> **Goal of the exercise**: A line below contains "# Hi there 👋", and a later one contains "- 👩‍💻 Responsible". Repeat both, with every line between them, exactly.

> **Collected data**:
=== Section Start ===

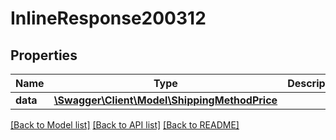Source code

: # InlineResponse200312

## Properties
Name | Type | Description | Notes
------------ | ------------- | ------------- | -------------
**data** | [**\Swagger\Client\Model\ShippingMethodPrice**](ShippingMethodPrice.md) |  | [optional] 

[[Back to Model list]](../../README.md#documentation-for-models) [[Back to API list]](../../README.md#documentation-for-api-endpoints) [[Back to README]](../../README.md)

=== Section End ===
=== Section Start ===

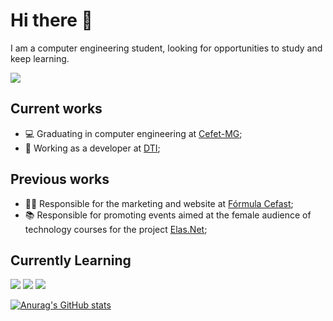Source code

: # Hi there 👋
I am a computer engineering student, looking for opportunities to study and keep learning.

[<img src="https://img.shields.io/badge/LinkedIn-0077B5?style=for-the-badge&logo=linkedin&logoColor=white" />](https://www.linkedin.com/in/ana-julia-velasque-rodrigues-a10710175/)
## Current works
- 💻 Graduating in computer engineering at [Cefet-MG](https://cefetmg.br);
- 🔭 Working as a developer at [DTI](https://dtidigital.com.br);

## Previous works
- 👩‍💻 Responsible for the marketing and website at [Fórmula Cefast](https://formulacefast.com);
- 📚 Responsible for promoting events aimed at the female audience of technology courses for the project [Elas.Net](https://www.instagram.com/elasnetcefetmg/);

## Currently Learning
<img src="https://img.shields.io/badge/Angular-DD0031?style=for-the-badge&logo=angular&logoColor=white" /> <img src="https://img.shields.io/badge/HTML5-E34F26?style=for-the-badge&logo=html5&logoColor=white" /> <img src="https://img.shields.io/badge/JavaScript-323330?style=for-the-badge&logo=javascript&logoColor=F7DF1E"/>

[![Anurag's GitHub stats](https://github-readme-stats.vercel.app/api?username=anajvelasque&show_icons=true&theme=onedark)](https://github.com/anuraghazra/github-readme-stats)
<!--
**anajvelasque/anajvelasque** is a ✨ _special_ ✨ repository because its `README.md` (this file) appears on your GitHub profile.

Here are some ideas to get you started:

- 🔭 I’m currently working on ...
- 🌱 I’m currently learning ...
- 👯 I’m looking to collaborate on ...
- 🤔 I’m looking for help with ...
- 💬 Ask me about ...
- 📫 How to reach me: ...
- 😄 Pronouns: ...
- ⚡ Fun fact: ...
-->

=== Section End ===
=== Section Start ===

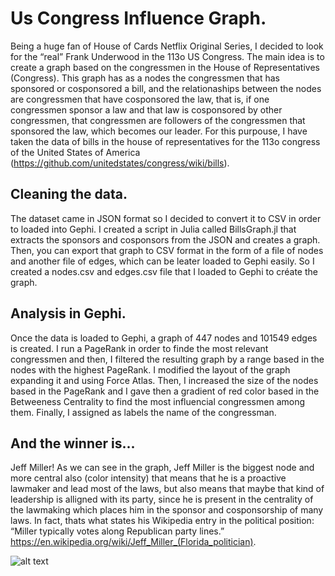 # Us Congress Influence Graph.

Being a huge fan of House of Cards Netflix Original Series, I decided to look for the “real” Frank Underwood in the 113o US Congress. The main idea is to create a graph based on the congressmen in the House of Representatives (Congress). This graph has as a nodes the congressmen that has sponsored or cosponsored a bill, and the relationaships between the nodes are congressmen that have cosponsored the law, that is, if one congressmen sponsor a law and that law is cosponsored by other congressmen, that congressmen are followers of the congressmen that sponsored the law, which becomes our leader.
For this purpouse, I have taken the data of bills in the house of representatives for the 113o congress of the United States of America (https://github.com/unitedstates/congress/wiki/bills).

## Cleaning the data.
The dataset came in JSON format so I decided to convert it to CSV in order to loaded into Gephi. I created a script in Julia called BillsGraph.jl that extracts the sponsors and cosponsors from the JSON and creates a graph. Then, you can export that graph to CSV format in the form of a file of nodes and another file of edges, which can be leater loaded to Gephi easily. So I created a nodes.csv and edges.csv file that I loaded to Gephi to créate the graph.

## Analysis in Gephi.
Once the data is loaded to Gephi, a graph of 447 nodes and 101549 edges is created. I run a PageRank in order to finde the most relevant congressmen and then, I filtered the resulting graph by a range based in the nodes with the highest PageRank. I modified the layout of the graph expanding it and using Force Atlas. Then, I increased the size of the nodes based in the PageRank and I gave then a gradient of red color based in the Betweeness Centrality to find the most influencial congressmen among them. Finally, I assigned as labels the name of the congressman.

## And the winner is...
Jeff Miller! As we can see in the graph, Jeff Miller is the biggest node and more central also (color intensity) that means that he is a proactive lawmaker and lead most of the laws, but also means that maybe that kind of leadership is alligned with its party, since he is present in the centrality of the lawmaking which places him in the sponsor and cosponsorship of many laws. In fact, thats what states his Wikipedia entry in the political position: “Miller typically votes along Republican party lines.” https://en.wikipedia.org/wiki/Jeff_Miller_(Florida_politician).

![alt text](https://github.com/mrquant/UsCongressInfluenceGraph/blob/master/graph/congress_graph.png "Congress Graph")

=== Section End ===

> **Result of this exercise**:
: # Hi there 👋
I am a computer engineering student, looking for opportunities to study and keep learning.

[<img src="https://img.shields.io/badge/LinkedIn-0077B5?style=for-the-badge&logo=linkedin&logoColor=white" />](https://www.linkedin.com/in/ana-julia-velasque-rodrigues-a10710175/)
## Current works
- 💻 Graduating in computer engineering at [Cefet-MG](https://cefetmg.br);
- 🔭 Working as a developer at [DTI](https://dtidigital.com.br);

## Previous works
- 👩‍💻 Responsible for the marketing and website at [Fórmula Cefast](https://formulacefast.com);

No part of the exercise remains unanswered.